On the basis of the available analyses and the evidence obtained here, we can conclude with a high degree of confidence that S. Newport ST31 and ST46, which have the highest frequency of carriage of MDR, are potentially responsible for diarrhea/persistent diarrhea in infants and children. The adult human subjects are more likely to be the (asymptomatic) carriers of the S. Newport strains. This is a serious public health concern because of the fact that the presence of multiple acquired resistance genes in these isolates potentially jeopardizes the treatment regimen instituted in such cases of persistent diarrhea in infants. Collectively, these findings provide essential knowledge and updated understanding of persistent and asymptomatic infections in patients, which in turn should help efforts to provide better care in primary health care settings, which are able to influence future public health recommendations and health policy planning.

MATERIALS AND METHODS

We pooled data from the hospital records of human salmonellosis at Shanghai (∼10,000 cases), Shenzhen (∼4,000 cases), and Hangzhou (∼3,000 cases) to analyze the historical strain collection across 13 provinces or province-level municipalities in China. From this library of approximately 17,000 strains, we were able to select only 290 S. Newport human strains with their relevant metadata on geographical distribution, age, gender, and major clinical presentation for the descriptive analysis.
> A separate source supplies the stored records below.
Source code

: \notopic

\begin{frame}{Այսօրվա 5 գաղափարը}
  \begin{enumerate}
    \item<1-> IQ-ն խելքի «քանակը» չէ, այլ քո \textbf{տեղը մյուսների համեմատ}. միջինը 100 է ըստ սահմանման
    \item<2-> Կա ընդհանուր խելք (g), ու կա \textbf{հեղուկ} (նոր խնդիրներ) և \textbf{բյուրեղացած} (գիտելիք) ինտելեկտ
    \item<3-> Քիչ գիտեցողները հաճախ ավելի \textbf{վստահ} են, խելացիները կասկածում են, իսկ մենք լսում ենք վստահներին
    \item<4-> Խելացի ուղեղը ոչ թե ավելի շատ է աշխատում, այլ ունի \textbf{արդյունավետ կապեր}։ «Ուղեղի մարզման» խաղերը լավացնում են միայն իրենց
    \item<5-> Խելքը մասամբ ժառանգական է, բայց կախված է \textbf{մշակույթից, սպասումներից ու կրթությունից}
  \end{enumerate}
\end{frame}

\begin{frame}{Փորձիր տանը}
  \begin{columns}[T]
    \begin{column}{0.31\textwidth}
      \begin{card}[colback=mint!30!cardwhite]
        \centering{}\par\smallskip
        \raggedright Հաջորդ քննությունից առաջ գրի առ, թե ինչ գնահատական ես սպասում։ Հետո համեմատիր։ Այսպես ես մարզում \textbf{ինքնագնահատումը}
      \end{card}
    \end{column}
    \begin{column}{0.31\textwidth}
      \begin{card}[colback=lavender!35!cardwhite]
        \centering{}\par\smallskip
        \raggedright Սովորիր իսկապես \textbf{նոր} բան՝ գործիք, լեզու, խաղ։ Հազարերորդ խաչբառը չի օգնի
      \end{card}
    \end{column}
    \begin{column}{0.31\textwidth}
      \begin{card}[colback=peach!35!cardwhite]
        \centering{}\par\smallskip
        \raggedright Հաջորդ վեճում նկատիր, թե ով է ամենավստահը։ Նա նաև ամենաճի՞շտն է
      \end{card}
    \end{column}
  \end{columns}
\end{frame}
While the records showed the presence of more than 1,000 strains, there was an absence of relevant metadata for most of those isolates. Those without the related metadata were excluded from further analysis. The oldest strains in the collection dated back to 1991 (n = 2), while the recent ones were from 2018 (n = 5). The human subjects contributing the fecal samples for bacterial isolation were categorized according to age as infants (<1 year of age), toddlers (1 to 5 years of age), children (6 to 10 years of age), adolescents (11 to 19 years of age), or adults (>19 years of age). The clinical presentations were collated into three main types as individuals with diarrhea (acute, or watery), individuals with persistent diarrhea (lasting >14 days), and apparently healthy (asymptomatic) individuals based on the medical recommendation available along with the relevant metadata. The collected data were curated in Microsoft Excel and analyzed in GraphPad Prism v. 8.0.1 on a Windows platform. A descriptive analysis was performed for age, clinical presentation, and spatiotemporal variation. The interaction between the age and the clinical presentation was analyzed in one-way ANOVA, while the relationship between the top five sequence types and their clinical presentations was analyzed using two-way ANOVA at P = 0.05. Among these 290 isolates, 282 were subjected to whole-genome sequencing (WGS) on an Illumina HiSeq platform or BGISEQ-500. Multidrug resistance, defined as resistance to three or more classes of antimicrobials, was evaluated using the in silico genomic data as described previously (27). Genomic analysis was performed with an in-house script in Python. The WGS data were scanned for potential interspecies contamination by using the newly established toolkit ConFindr (23).

Data availability.

The summary of the genomic analysis is given in an MS Excel spreadsheet as Data Set S1 in the supplemental material. Other data are available from the corresponding author upon request.